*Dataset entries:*
•••••
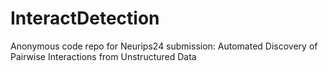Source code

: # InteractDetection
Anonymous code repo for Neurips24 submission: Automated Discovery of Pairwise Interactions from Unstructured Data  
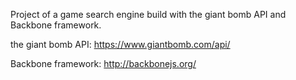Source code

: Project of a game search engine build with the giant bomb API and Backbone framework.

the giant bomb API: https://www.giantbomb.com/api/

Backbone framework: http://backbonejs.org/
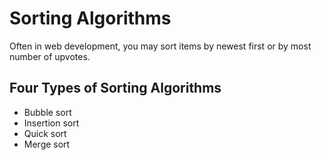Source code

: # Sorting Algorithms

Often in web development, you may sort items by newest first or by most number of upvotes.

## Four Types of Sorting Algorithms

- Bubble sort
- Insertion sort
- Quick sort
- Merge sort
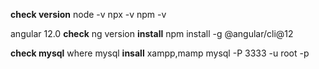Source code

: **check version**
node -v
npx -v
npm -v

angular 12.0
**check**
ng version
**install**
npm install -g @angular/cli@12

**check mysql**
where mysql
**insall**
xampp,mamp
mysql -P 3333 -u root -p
•••••
*ABOUT THIS TASK:*
The answer should hold the lines from the one containing "npm install -g @angular/cli@12" through the end of the entries above, set down exactly, with both ends included.

*SOLUTION:*
npm install -g @angular/cli@12

**check mysql**
where mysql
**insall**
xampp,mamp
mysql -P 3333 -u root -p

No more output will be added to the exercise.